TASK TO COMPLETE: Below is a block of records; repeat each one exactly.

Collection entries:
########################################

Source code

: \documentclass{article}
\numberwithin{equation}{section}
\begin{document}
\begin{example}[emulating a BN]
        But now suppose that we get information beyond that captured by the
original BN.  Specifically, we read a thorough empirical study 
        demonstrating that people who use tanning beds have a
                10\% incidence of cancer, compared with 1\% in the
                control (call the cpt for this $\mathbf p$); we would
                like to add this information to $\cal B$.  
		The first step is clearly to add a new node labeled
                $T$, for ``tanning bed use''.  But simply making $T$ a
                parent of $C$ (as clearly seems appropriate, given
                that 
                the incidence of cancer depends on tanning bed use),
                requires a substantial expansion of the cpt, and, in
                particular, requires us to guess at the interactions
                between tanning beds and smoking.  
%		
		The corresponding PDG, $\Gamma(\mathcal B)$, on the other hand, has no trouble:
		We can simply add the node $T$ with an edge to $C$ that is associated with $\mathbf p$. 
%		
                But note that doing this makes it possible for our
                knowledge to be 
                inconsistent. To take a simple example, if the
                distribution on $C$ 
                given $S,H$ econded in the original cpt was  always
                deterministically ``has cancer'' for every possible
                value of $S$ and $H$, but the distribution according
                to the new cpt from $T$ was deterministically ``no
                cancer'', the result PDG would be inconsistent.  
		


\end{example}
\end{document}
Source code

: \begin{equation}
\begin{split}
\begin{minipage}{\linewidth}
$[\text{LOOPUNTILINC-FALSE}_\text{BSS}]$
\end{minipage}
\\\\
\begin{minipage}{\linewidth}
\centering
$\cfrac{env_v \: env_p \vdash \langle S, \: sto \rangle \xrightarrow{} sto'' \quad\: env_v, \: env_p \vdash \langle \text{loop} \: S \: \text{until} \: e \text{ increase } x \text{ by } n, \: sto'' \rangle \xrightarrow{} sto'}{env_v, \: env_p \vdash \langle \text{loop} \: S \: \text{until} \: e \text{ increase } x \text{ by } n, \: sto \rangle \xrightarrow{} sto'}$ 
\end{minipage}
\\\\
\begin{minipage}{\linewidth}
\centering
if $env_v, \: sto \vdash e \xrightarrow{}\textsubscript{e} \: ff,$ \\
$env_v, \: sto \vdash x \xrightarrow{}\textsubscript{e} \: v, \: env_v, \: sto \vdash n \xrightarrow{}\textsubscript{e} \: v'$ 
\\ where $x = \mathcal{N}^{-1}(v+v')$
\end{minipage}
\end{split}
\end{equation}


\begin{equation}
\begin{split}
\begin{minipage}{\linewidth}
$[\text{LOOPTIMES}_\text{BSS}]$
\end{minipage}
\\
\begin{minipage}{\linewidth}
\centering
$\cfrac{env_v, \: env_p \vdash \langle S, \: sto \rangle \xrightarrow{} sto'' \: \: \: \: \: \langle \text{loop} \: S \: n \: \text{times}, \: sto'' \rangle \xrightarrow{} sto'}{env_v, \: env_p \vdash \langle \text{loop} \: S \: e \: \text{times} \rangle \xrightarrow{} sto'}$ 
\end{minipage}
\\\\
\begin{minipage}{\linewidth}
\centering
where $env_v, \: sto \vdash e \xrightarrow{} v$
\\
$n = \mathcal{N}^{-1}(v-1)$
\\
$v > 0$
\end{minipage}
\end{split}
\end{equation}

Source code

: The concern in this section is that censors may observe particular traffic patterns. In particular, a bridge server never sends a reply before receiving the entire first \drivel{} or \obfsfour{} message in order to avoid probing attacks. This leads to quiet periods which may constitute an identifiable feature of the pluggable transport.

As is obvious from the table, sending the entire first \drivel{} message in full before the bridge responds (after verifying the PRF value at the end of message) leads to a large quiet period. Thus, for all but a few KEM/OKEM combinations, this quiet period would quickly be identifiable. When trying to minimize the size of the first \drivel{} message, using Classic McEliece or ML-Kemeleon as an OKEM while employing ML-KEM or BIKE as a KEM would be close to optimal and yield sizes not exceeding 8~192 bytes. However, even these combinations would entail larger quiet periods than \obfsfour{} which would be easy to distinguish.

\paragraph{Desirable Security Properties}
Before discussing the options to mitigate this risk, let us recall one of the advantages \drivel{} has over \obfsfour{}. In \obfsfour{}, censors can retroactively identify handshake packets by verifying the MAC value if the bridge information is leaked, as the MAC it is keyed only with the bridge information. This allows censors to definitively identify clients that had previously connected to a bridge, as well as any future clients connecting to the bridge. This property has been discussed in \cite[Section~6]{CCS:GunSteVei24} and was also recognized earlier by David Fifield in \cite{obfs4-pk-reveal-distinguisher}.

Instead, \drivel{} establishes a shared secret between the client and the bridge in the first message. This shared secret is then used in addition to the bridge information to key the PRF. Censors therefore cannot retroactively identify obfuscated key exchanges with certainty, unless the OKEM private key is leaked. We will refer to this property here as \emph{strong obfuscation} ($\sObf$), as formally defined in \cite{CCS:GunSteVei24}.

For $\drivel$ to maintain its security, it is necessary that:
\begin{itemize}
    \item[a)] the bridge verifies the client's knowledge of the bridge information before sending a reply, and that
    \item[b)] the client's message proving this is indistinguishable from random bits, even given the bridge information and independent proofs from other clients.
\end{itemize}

########################################

ANSWER SECTION:
Source code

: \documentclass{article}
\numberwithin{equation}{section}
\begin{document}
\begin{example}[emulating a BN]
        But now suppose that we get information beyond that captured by the
original BN.  Specifically, we read a thorough empirical study 
        demonstrating that people who use tanning beds have a
                10\% incidence of cancer, compared with 1\% in the
                control (call the cpt for this $\mathbf p$); we would
                like to add this information to $\cal B$.  
		The first step is clearly to add a new node labeled
                $T$, for ``tanning bed use''.  But simply making $T$ a
                parent of $C$ (as clearly seems appropriate, given
                that 
                the incidence of cancer depends on tanning bed use),
                requires a substantial expansion of the cpt, and, in
                particular, requires us to guess at the interactions
                between tanning beds and smoking.  
%		
		The corresponding PDG, $\Gamma(\mathcal B)$, on the other hand, has no trouble:
		We can simply add the node $T$ with an edge to $C$ that is associated with $\mathbf p$. 
%		
                But note that doing this makes it possible for our
                knowledge to be 
                inconsistent. To take a simple example, if the
                distribution on $C$ 
                given $S,H$ econded in the original cpt was  always
                deterministically ``has cancer'' for every possible
                value of $S$ and $H$, but the distribution according
                to the new cpt from $T$ was deterministically ``no
                cancer'', the result PDG would be inconsistent.  
		


\end{example}
\end{document}
Source code

: \begin{equation}
\begin{split}
\begin{minipage}{\linewidth}
$[\text{LOOPUNTILINC-FALSE}_\text{BSS}]$
\end{minipage}
\\\\
\begin{minipage}{\linewidth}
\centering
$\cfrac{env_v \: env_p \vdash \langle S, \: sto \rangle \xrightarrow{} sto'' \quad\: env_v, \: env_p \vdash \langle \text{loop} \: S \: \text{until} \: e \text{ increase } x \text{ by } n, \: sto'' \rangle \xrightarrow{} sto'}{env_v, \: env_p \vdash \langle \text{loop} \: S \: \text{until} \: e \text{ increase } x \text{ by } n, \: sto \rangle \xrightarrow{} sto'}$ 
\end{minipage}
\\\\
\begin{minipage}{\linewidth}
\centering
if $env_v, \: sto \vdash e \xrightarrow{}\textsubscript{e} \: ff,$ \\
$env_v, \: sto \vdash x \xrightarrow{}\textsubscript{e} \: v, \: env_v, \: sto \vdash n \xrightarrow{}\textsubscript{e} \: v'$ 
\\ where $x = \mathcal{N}^{-1}(v+v')$
\end{minipage}
\end{split}
\end{equation}


\begin{equation}
\begin{split}
\begin{minipage}{\linewidth}
$[\text{LOOPTIMES}_\text{BSS}]$
\end{minipage}
\\
\begin{minipage}{\linewidth}
\centering
$\cfrac{env_v, \: env_p \vdash \langle S, \: sto \rangle \xrightarrow{} sto'' \: \: \: \: \: \langle \text{loop} \: S \: n \: \text{times}, \: sto'' \rangle \xrightarrow{} sto'}{env_v, \: env_p \vdash \langle \text{loop} \: S \: e \: \text{times} \rangle \xrightarrow{} sto'}$ 
\end{minipage}
\\\\
\begin{minipage}{\linewidth}
\centering
where $env_v, \: sto \vdash e \xrightarrow{} v$
\\
$n = \mathcal{N}^{-1}(v-1)$
\\
$v > 0$
\end{minipage}
\end{split}
\end{equation}

Source code

: The concern in this section is that censors may observe particular traffic patterns. In particular, a bridge server never sends a reply before receiving the entire first \drivel{} or \obfsfour{} message in order to avoid probing attacks. This leads to quiet periods which may constitute an identifiable feature of the pluggable transport.

As is obvious from the table, sending the entire first \drivel{} message in full before the bridge responds (after verifying the PRF value at the end of message) leads to a large quiet period. Thus, for all but a few KEM/OKEM combinations, this quiet period would quickly be identifiable. When trying to minimize the size of the first \drivel{} message, using Classic McEliece or ML-Kemeleon as an OKEM while employing ML-KEM or BIKE as a KEM would be close to optimal and yield sizes not exceeding 8~192 bytes. However, even these combinations would entail larger quiet periods than \obfsfour{} which would be easy to distinguish.

\paragraph{Desirable Security Properties}
Before discussing the options to mitigate this risk, let us recall one of the advantages \drivel{} has over \obfsfour{}. In \obfsfour{}, censors can retroactively identify handshake packets by verifying the MAC value if the bridge information is leaked, as the MAC it is keyed only with the bridge information. This allows censors to definitively identify clients that had previously connected to a bridge, as well as any future clients connecting to the bridge. This property has been discussed in \cite[Section~6]{CCS:GunSteVei24} and was also recognized earlier by David Fifield in \cite{obfs4-pk-reveal-distinguisher}.

Instead, \drivel{} establishes a shared secret between the client and the bridge in the first message. This shared secret is then used in addition to the bridge information to key the PRF. Censors therefore cannot retroactively identify obfuscated key exchanges with certainty, unless the OKEM private key is leaked. We will refer to this property here as \emph{strong obfuscation} ($\sObf$), as formally defined in \cite{CCS:GunSteVei24}.

For $\drivel$ to maintain its security, it is necessary that:
\begin{itemize}
    \item[a)] the bridge verifies the client's knowledge of the bridge information before sending a reply, and that
    \item[b)] the client's message proving this is indistinguishable from random bits, even given the bridge information and independent proofs from other clients.
\end{itemize}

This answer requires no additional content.